Nepal PM’s Governance Model Holds Up Mirror to India
Kathmandu Mayor Balen Shah! (Image X.com)
A political analyst’s monologue asks — when a younger democracy is reforming faster, what is India’s political class waiting for?
By TRH Op-Ed Desk
New Delhi, April 17, 2026 — In the 2001 Bollywood blockbuster Nayak, actor Anil Kapoor plays an ordinary man who becomes Chief Minister for a day and dismantles a corrupt political system from the inside. For millions of Indians, that film was never just cinema — it was an aspiration, a quiet longing for a politics that actually served the people.
Nearly a quarter century later, that longing has found a real-world parallel — not in India, but across the border in Nepal.
“Nepal’s Prime Minister Balen Shah looks like Anil Kapoor’s character has literally come alive in Nepali politics,” said Manish Anand, political analyst and host of The Raisina Hills YouTube channel, in a striking commentary that has resonated well beyond its platform. “A PM of the common people.

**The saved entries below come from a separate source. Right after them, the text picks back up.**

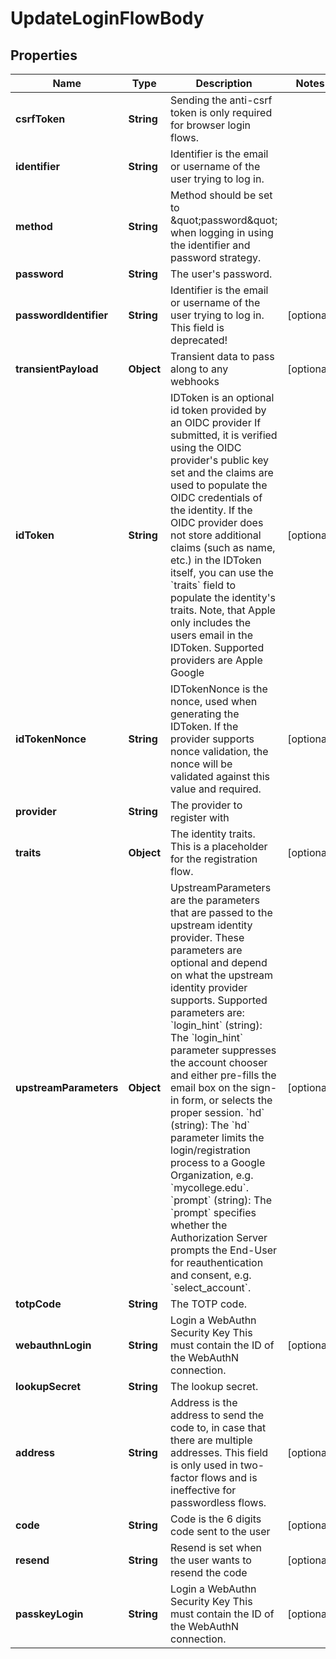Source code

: 

# UpdateLoginFlowBody


## Properties

| Name | Type | Description | Notes |
|------------ | ------------- | ------------- | -------------|
|**csrfToken** | **String** | Sending the anti-csrf token is only required for browser login flows. |  |
|**identifier** | **String** | Identifier is the email or username of the user trying to log in. |  |
|**method** | **String** | Method should be set to \&quot;password\&quot; when logging in using the identifier and password strategy. |  |
|**password** | **String** | The user&#39;s password. |  |
|**passwordIdentifier** | **String** | Identifier is the email or username of the user trying to log in. This field is deprecated! |  [optional] |
|**transientPayload** | **Object** | Transient data to pass along to any webhooks |  [optional] |
|**idToken** | **String** | IDToken is an optional id token provided by an OIDC provider  If submitted, it is verified using the OIDC provider&#39;s public key set and the claims are used to populate the OIDC credentials of the identity. If the OIDC provider does not store additional claims (such as name, etc.) in the IDToken itself, you can use the &#x60;traits&#x60; field to populate the identity&#39;s traits. Note, that Apple only includes the users email in the IDToken.  Supported providers are Apple Google |  [optional] |
|**idTokenNonce** | **String** | IDTokenNonce is the nonce, used when generating the IDToken. If the provider supports nonce validation, the nonce will be validated against this value and required. |  [optional] |
|**provider** | **String** | The provider to register with |  |
|**traits** | **Object** | The identity traits. This is a placeholder for the registration flow. |  [optional] |
|**upstreamParameters** | **Object** | UpstreamParameters are the parameters that are passed to the upstream identity provider.  These parameters are optional and depend on what the upstream identity provider supports. Supported parameters are: &#x60;login_hint&#x60; (string): The &#x60;login_hint&#x60; parameter suppresses the account chooser and either pre-fills the email box on the sign-in form, or selects the proper session. &#x60;hd&#x60; (string): The &#x60;hd&#x60; parameter limits the login/registration process to a Google Organization, e.g. &#x60;mycollege.edu&#x60;. &#x60;prompt&#x60; (string): The &#x60;prompt&#x60; specifies whether the Authorization Server prompts the End-User for reauthentication and consent, e.g. &#x60;select_account&#x60;. |  [optional] |
|**totpCode** | **String** | The TOTP code. |  |
|**webauthnLogin** | **String** | Login a WebAuthn Security Key  This must contain the ID of the WebAuthN connection. |  [optional] |
|**lookupSecret** | **String** | The lookup secret. |  |
|**address** | **String** | Address is the address to send the code to, in case that there are multiple addresses. This field is only used in two-factor flows and is ineffective for passwordless flows. |  [optional] |
|**code** | **String** | Code is the 6 digits code sent to the user |  [optional] |
|**resend** | **String** | Resend is set when the user wants to resend the code |  [optional] |
|**passkeyLogin** | **String** | Login a WebAuthn Security Key  This must contain the ID of the WebAuthN connection. |  [optional] |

A cabinet that genuinely feels like it is made of common people.”
The contrast Anand draws is pointed. Shah — who previously served as Mayor of Kathmandu and rode a youth-backed political revolution to power — has instituted a set of governing norms that would sound radical in the Indian context. Ministers’ children will study in government schools. There will be no separate VIP routes blocking public roads. No caste-based politics. No red-beacon motorcades. No entitlement of office.
“He is walking among people, meeting them on the streets — no VIP treatment,” Anand noted. “All cabinet ministers are between 30 and 50 years of age, and every single one of them holds at minimum a graduate degree. These are educated people who live among the public.”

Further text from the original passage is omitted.